From a personal perspective, she is one of my all-time favourite champions.


Returning to the world the rest of us live in – how good at we at dealing with failure?

In terms of marketing our hotels it might be fair to say “not very good”.

During a meeting with a client earlier this week, the topic of marketing skills in hotel businesses became the subject of heated debate.

“Hoteliers are fundamentally lazy when it comes to marketing”.

“They want it all to cost nothing and they want it all to happen yesterday”.

…and then the final nail in the coffin,

“They just won’t make the effort. They’d rather sit there with empty rooms instead of applying some thought to marketing, then when they realise their hotel is empty they just drop their prices to bargain basement levels. It’s crazy!”

I had to agree. However the more I thought about it, the more I started to feel that there must be a reason for hoteliers not wanting to make the effort with their business marketing.

Could it be that the reason is fear of failure?

We live in an age – and we’ve been living in it for a number of years now – where failure is regarded as “a bad thing”. Competition has been eroded for fear of hurting people’s feelings or making them feel bad.
Kids at school don’t come second in the egg-and-spoon race any more, instead they come “differently first”.
You don’t have winners and losers. Instead you have winners and “runners-up”.

Almost a generation has been brought up without learning how to compete properly.

The first lesson of competing is learning how to take part – learning how to play the game.
The second lesson of competing is learning how to win. In order to win, you need to experience loss. You need to know what losing feels like, how it grabs you in the pit of your stomach and how it makes you hurt.

Winning is a combination of ability, skill, preparation and luck.

“The harder I work, the luckier I get” – Gary Player

However people who have always “won” never learn why they win. They never learn what it was that worked and they never learn how to cope with losing. Don’t get me wrong, it’s great to be a winner. It’s the best habit around – but if you’ve always “won” you never learn how to recover from losing and it can come as quite a shock.

We only ever learn something as a result of things not working, not going right – we only really learn as a result of failure.

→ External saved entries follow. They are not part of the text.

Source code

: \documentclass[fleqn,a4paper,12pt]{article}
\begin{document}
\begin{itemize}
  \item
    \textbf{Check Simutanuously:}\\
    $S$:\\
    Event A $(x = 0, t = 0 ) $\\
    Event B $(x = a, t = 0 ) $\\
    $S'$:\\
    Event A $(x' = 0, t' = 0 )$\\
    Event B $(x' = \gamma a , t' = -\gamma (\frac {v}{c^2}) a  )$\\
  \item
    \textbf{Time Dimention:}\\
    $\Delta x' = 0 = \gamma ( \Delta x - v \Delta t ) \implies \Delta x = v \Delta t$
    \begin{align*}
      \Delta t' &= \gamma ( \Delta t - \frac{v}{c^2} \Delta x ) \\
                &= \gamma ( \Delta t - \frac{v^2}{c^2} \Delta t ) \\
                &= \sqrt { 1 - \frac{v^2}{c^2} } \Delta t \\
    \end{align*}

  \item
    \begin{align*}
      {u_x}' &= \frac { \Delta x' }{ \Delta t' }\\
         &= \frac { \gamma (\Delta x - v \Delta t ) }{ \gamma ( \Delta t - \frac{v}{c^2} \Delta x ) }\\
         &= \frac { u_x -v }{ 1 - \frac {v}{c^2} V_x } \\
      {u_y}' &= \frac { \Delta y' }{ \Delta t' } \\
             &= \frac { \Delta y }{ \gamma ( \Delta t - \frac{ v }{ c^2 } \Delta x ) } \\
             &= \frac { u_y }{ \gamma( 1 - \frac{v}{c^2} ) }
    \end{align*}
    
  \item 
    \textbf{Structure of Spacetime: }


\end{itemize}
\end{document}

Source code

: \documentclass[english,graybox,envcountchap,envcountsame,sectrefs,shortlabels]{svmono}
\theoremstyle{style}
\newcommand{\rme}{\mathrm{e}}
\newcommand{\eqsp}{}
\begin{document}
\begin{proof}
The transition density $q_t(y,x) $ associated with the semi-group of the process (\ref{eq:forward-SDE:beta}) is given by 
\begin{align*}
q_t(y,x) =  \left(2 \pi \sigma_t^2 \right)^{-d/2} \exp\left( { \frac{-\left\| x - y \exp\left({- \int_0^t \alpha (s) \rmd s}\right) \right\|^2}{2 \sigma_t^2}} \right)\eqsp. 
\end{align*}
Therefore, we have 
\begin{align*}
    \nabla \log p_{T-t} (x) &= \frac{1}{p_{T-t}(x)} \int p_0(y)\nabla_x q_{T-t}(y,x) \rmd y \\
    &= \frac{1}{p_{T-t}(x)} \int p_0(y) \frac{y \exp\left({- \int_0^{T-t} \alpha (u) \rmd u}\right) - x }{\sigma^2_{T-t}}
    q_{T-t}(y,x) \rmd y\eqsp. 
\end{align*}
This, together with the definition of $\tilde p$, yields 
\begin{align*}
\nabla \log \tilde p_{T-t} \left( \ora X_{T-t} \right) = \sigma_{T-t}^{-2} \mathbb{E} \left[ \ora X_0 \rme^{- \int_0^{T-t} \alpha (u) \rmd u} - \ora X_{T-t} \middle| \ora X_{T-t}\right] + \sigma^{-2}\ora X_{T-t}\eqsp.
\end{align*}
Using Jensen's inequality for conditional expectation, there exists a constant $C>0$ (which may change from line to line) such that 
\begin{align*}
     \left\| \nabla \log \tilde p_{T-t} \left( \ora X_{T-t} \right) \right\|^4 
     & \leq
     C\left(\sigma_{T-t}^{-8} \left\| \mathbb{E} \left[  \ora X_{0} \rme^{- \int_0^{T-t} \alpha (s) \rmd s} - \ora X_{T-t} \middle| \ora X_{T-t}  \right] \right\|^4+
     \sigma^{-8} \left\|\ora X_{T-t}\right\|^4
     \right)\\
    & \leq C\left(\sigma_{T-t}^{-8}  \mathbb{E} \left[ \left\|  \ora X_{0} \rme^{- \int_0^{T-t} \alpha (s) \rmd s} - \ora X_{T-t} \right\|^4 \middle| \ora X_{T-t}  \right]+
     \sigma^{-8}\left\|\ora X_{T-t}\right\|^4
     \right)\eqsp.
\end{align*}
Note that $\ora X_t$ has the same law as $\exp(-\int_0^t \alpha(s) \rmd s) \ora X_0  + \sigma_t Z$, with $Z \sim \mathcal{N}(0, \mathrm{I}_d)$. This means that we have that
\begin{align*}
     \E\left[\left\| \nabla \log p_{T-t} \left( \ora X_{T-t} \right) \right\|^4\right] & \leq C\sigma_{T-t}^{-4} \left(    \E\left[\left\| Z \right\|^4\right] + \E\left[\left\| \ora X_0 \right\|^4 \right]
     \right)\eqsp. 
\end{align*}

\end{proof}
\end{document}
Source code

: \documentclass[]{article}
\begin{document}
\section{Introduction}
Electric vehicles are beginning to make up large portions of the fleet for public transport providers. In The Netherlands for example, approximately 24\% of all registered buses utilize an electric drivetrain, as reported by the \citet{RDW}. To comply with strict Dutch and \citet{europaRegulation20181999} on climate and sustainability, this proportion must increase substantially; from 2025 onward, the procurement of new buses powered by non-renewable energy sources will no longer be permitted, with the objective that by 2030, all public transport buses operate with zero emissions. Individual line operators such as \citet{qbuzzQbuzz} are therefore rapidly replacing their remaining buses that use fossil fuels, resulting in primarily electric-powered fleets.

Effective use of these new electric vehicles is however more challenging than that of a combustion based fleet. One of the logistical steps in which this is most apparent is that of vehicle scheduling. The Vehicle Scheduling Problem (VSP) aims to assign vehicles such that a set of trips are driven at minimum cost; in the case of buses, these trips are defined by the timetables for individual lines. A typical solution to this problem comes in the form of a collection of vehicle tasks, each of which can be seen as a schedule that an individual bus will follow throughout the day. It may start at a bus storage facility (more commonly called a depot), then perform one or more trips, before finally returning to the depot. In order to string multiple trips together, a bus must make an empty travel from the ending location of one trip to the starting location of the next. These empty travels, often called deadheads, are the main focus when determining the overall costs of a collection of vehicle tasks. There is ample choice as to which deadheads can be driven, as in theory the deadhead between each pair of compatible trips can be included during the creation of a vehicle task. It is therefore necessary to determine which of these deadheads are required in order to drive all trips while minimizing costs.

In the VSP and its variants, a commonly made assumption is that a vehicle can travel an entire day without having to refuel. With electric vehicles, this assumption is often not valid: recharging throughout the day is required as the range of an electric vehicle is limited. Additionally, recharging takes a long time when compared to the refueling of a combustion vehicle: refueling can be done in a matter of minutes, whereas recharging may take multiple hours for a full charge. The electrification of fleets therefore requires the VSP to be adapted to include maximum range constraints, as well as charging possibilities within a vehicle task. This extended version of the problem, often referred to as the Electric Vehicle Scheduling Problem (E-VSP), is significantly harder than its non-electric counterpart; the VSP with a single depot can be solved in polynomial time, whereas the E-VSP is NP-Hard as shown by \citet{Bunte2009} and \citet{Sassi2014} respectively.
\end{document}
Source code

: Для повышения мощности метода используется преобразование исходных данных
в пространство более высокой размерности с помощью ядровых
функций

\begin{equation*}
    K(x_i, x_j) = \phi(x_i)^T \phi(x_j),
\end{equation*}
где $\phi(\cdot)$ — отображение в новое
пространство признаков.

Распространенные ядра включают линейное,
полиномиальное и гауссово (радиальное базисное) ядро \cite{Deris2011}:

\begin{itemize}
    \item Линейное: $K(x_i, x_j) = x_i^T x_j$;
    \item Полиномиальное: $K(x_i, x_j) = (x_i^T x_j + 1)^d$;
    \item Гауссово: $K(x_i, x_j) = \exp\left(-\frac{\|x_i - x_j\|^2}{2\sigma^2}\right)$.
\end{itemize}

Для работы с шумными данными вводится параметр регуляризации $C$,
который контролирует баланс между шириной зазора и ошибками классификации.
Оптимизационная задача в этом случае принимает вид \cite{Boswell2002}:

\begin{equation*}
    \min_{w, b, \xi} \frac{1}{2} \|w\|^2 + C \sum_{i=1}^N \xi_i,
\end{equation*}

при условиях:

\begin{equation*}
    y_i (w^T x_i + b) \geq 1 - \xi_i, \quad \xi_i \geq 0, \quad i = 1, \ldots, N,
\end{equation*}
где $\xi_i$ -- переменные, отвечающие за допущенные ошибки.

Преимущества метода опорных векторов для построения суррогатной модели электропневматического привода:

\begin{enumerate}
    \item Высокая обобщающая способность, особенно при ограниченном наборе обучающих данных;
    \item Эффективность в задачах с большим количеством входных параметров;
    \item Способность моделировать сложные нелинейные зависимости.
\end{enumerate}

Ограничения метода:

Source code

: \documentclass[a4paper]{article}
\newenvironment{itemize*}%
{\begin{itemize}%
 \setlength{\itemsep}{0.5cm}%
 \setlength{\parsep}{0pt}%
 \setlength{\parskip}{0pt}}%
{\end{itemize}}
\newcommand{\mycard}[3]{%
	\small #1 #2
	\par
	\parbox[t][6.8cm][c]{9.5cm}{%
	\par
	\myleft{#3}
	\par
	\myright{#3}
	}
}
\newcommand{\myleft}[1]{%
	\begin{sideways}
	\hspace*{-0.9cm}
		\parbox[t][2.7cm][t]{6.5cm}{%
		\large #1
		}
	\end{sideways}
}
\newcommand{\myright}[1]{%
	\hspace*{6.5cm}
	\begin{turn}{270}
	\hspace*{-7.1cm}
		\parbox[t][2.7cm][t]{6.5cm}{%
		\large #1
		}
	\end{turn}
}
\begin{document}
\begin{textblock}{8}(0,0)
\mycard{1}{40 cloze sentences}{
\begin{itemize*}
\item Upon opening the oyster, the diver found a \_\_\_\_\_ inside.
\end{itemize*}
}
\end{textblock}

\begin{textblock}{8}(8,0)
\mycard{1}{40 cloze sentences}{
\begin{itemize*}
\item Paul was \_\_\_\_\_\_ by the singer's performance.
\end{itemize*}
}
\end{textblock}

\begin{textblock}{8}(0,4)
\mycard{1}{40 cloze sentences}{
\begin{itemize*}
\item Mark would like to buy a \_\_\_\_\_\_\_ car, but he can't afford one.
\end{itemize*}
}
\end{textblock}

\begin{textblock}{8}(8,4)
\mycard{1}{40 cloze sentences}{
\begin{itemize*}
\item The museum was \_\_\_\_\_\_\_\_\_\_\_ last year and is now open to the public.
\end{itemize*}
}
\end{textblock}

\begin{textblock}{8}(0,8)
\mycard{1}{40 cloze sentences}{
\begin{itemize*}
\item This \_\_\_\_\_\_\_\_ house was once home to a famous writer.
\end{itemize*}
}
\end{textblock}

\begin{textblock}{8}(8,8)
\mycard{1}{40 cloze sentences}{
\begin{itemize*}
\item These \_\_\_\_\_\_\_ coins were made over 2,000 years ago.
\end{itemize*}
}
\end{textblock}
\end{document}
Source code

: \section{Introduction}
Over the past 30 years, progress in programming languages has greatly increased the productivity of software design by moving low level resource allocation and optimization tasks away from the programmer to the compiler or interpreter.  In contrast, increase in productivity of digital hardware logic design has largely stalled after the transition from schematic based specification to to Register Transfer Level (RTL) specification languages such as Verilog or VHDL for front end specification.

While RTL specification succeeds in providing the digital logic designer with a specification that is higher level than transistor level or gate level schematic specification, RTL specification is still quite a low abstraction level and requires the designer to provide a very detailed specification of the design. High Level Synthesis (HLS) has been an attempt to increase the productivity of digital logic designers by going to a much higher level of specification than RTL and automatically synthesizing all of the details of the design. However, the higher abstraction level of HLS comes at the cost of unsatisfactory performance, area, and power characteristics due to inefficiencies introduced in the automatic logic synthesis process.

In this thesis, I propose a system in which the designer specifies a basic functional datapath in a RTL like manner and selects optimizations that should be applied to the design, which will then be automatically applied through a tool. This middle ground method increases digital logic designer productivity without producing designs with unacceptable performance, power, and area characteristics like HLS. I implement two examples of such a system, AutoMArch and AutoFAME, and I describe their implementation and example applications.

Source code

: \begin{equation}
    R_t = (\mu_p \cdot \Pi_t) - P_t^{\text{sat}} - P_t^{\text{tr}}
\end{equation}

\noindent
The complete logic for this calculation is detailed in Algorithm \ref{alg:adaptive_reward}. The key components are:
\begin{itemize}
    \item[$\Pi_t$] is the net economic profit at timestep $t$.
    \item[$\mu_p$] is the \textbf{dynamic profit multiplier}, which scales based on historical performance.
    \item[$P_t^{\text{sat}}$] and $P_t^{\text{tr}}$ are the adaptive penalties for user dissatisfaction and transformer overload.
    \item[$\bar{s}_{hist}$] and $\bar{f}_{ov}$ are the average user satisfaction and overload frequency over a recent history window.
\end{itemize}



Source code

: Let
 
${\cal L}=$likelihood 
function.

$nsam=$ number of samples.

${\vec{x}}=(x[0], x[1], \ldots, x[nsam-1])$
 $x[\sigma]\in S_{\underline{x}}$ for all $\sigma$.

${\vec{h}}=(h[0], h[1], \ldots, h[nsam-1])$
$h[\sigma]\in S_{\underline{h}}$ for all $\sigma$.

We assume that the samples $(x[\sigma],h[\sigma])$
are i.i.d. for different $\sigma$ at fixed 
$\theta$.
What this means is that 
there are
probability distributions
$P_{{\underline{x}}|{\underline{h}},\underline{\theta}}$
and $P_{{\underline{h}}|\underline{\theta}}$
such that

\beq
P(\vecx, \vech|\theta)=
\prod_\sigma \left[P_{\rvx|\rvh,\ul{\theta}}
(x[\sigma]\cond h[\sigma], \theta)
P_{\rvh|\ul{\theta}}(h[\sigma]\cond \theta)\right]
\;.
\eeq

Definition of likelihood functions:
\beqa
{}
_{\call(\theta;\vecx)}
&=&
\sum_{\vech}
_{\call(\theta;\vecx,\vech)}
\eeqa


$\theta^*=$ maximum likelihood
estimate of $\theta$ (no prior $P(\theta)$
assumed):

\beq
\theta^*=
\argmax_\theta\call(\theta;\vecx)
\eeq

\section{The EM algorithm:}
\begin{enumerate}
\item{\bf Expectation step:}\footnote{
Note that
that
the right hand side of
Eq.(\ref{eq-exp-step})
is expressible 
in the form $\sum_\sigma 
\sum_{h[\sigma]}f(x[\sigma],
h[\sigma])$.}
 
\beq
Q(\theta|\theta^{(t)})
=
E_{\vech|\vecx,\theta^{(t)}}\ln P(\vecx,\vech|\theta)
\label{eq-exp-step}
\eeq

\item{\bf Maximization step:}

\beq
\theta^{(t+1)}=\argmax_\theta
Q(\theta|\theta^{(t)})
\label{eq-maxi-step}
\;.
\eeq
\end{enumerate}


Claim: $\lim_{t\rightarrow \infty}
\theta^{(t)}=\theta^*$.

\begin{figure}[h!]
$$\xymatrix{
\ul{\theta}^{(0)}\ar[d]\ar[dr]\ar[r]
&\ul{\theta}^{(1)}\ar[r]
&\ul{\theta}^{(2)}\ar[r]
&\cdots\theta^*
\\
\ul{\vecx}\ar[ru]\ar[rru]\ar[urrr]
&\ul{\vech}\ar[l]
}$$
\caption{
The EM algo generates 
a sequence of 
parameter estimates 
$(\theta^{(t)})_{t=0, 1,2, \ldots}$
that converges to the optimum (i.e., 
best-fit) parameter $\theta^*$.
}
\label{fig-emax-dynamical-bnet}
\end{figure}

Failure is the spur to review what you did, to ask questions, to identify answers and to revise your approach for the next time.

In sporting terms when you get beaten, you might resolve to get fitter, to practise and develop your skills, to improve your awareness or to prepare better.

Let’s go back to our thoughts about marketing for hotels. There are a lot of hotels who won’t engage in marketing – they won’t “play” or compete in the market.

There are a number of reasons why this could be. For example, lots of hotels are run on the “we built it so they will come” principle.

The specific reason I want to explore with you today is this. Fear of failure.

Fear of waste. Fear of not achieving a result. Fear of ridicule. Fear of being ignored.

These are just some of the excuses people give me for not wanting to engage in proper marketing activity.

I put it to you that a lot of hotel owners and managers don’t “compete” in a marketing sense because of one or all of these fears (or perhaps a fear that I haven’t thought of yet?).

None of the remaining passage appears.